The strongest evidence comes from convergent findings across metrics that probe different properties:

GN1 + GN4: weight similarity and structural overlap. If both are high, the circuits share both architecture and parameterization — strong evidence of a shared computational motif.
GN2 + GN3: epistasis and modularity. If GN2 shows synergy and GN3 shows preservation, the circuit has both internal coupling and modular sub-structure — it is organized, not monolithic.
GN5 + MB_KH: developmental ordering and graded necessity. If the formation curve is sigmoidal and knockout hierarchy is consistent, the circuit assembles progressively and each stage is necessary.
MB_RE + MB_MR: rescue and instrument validity. If rescue succeeds and the exclusion restriction holds, the circuit is both specifically reversible and causally mediating — the two strongest forms of causal evidence in the genetics toolkit.

Relationship to Other Lenses

The genetics lens extends the neuroscience lens (dissociation, ablation, sufficiency) with interaction structure (epistasis), reversibility (rescue), and confounding diagnostics (instruments, E-values).

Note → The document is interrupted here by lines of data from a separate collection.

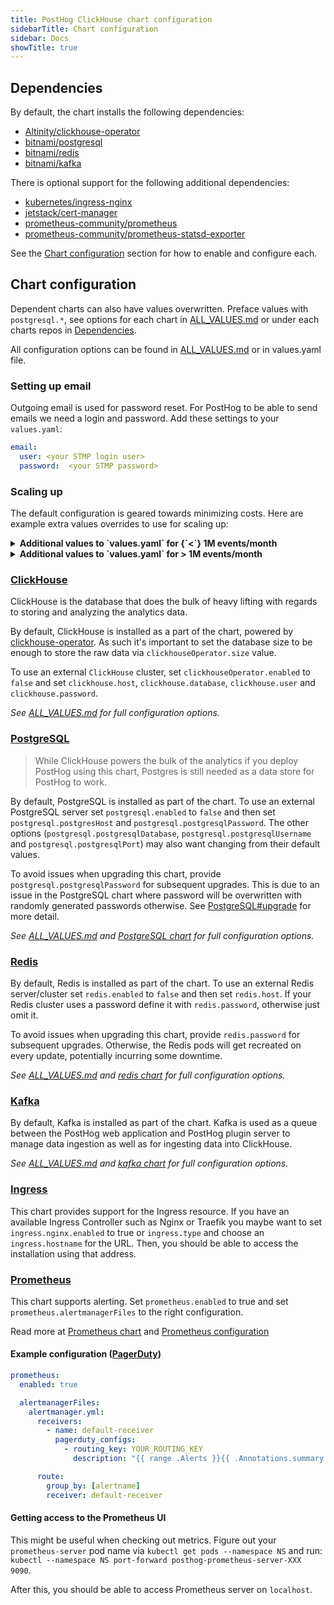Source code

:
 ```yaml
---
title: PostHog ClickHouse chart configuration
sidebarTitle: Chart configuration
sidebar: Docs
showTitle: true
---
```


## Dependencies

By default, the chart installs the following dependencies:

- [Altinity/clickhouse-operator](https://github.com/Altinity/clickhouse-operator/)
- [bitnami/postgresql](https://github.com/bitnami/charts/tree/master/bitnami/postgresql)
- [bitnami/redis](https://github.com/bitnami/charts/tree/master/bitnami/redis)
- [bitnami/kafka](https://github.com/bitnami/charts/tree/master/bitnami/kafka)

There is optional support for the following additional dependencies:

- [kubernetes/ingress-nginx](https://github.com/kubernetes/ingress-nginx/)
- [jetstack/cert-manager](https://github.com/jetstack/cert-manager)
- [prometheus-community/prometheus](https://github.com/prometheus-community/helm-charts/tree/main/charts/prometheus)
- [prometheus-community/prometheus-statsd-exporter](https://github.com/prometheus-community/helm-charts/tree/main/charts/prometheus-statsd-exporter)

See the [Chart configuration](#chart-configuration) section for how to enable and configure each.

## Chart configuration

Dependent charts can also have values overwritten. Preface values with `postgresql.*`, see options for each chart in [ALL_VALUES.md](https://github.com/PostHog/charts-clickhouse/blob/main/charts/posthog/ALL_VALUES.md) or under each charts repos in [Dependencies](#dependencies).

All configuration options can be found in [ALL_VALUES.md](https://github.com/PostHog/charts-clickhouse/blob/main/charts/posthog/ALL_VALUES.md) or in values.yaml file.

### Setting up email
Outgoing email is used for password reset. For PostHog to be able to send emails we need a login and password. Add these settings to your `values.yaml`:
```yaml
email:
  user: <your STMP login user>
  password:  <your STMP password>
```

### Scaling up
The default configuration is geared towards minimizing costs. Here are example extra values overrides to use for scaling up:
<details>
  <summary>
    <b> Additional values to `values.yaml` for {`<`} 1M events/month</b>
  </summary>

```yaml
# Note that this is experimental, please let us know how this worked for you.

# More storage space
clickhouseOperator:
  storage: 60Gi

postgresql:
  persistence:
    size: 20Gi

kafka:
  persistence:
    size: 20Gi
  logRetentionBytes: _15_000_000_000

# Extra replicas for more loaded services
web:
  replicacount: 2

worker:
  replicacount: 2

plugins:
  replicacount: 2
```

</details>

<details>
  <summary>
    <b> Additional values to `values.yaml` for > 1M events/month</b>
  </summary>

```yaml
# Note that this is experimental, please let us know how this worked for you.

# More storage space
clickhouseOperator:
  storage: 200Gi

postgresql:
  persistence:
    size: 60Gi

redis:
  master:
    size: 30Gi

kafka:
  persistence:
    size: 30Gi
  logRetentionBytes: _22_000_000_000

# Enable horizontal autoscaling for services
pgbouncer:
  hpa:
    enabled: true

web:
  hpa:
    enabled: true

beat:
  hpa:
    enabled: true

worker:
  hpa:
    enabled: true

plugins:
  hpa:
    enabled: true
```

</details>

### [ClickHouse](https://clickhouse.tech/)

ClickHouse is the database that does the bulk of heavy lifting with regards to storing and analyzing the analytics data.

By default, ClickHouse is installed as a part of the chart, powered by [clickhouse-operator](https://github.com/Altinity/clickhouse-operator/). As such it's important to set the database size to be enough to store the raw data via `clickhouseOperator.size` value.

To use an external `ClickHouse` cluster, set `clickhouseOperator.enabled` to `false` and set `clickhouse.host`, `clickhouse.database`, `clickhouse.user` and `clickhouse.password`.

_See [ALL_VALUES.md](https://github.com/PostHog/charts-clickhouse/blob/main/charts/posthog/ALL_VALUES.md) for full configuration options._

### [PostgreSQL](https://www.postgresql.org/)

> While ClickHouse powers the bulk of the analytics if you deploy PostHog using this chart, Postgres is still needed as a data store for PostHog to work.

By default, PostgreSQL is installed as part of the chart. To use an external PostgreSQL server set `postgresql.enabled` to `false` and then set `postgresql.postgresHost` and `postgresql.postgresqlPassword`. The other options (`postgresql.postgresqlDatabase`, `postgresql.postgresqlUsername` and `postgresql.postgresqlPort`) may also want changing from their default values.

To avoid issues when upgrading this chart, provide `postgresql.postgresqlPassword` for subsequent upgrades. This is due to an issue in the PostgreSQL chart where password will be overwritten with randomly generated passwords otherwise. See [PostgreSQL#upgrade](https://github.com/helm/charts/tree/master/stable/postgresql#upgrade) for more detail.

_See [ALL_VALUES.md](https://github.com/PostHog/charts-clickhouse/blob/main/charts/posthog/ALL_VALUES.md) and [PostgreSQL chart](https://github.com/bitnami/charts/tree/master/bitnami/postgresql) for full configuration options._

### [Redis](https://redis.io/)

By default, Redis is installed as part of the chart. To use an external Redis server/cluster set `redis.enabled` to `false` and then set `redis.host`. If your Redis cluster uses a password define it with `redis.password`, otherwise just omit it.

To avoid issues when upgrading this chart, provide `redis.password` for subsequent upgrades. Otherwise, the Redis pods will get recreated on every update, potentially incurring some downtime.

_See [ALL_VALUES.md](https://github.com/PostHog/charts-clickhouse/blob/main/charts/posthog/ALL_VALUES.md) and [redis chart](https://github.com/bitnami/charts/tree/master/bitnami/redis) for full configuration options._

### [Kafka](https://kafka.apache.org/)

By default, Kafka is installed as part of the chart. Kafka is used as a queue between the PostHog web application and PostHog plugin server to manage data ingestion as well as for ingesting data into ClickHouse.

_See [ALL_VALUES.md](https://github.com/PostHog/charts-clickhouse/blob/main/charts/posthog/ALL_VALUES.md) and [kafka chart](https://github.com/bitnami/charts/tree/master/bitnami/kafka) for full configuration options._


### [Ingress](https://kubernetes.io/docs/concepts/services-networking/ingress/)

This chart provides support for the Ingress resource. If you have an available Ingress Controller such as Nginx or Traefik you maybe want to set `ingress.nginx.enabled` to true or `ingress.type` and choose an `ingress.hostname` for the URL. Then, you should be able to access the installation using that address.

### [Prometheus](https://prometheus.io/docs/introduction/overview/)

This chart supports alerting. Set `prometheus.enabled` to true and set `prometheus.alertmanagerFiles` to the right configuration.

Read more at [Prometheus chart](https://github.com/prometheus-community/helm-charts/tree/main/charts/prometheus) and [Prometheus configuration](https://prometheus.io/docs/alerting/latest/configuration/)

#### Example configuration ([PagerDuty](https://www.pagerduty.com/))

```yaml
prometheus:
  enabled: true

  alertmanagerFiles:
    alertmanager.yml:
      receivers:
        - name: default-receiver
          pagerduty_configs:
            - routing_key: YOUR_ROUTING_KEY
              description: "{{ range .Alerts }}{{ .Annotations.summary }}\n{{ end }}"

      route:
        group_by: [alertname]
        receiver: default-receiver
```

#### Getting access to the Prometheus UI

This might be useful when checking out metrics. Figure out your `prometheus-server` pod name via `kubectl get pods --namespace NS` and run:
`kubectl --namespace NS port-forward posthog-prometheus-server-XXX 9090`.

After this, you should be able to access Prometheus server on `localhost`.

It complements the pharmacology lens (dose-response, selectivity) by adding qualitatively different intervention types (allelic series) and instrumental variable methods. It is orthogonal to the measurement theory lens (reliability, validity of the metrics themselves) and the geometry lens (representational structure in activation space).

See the main genetics lens page for the full theoretical framework, criteria definitions (I6—I10, E7), and case studies.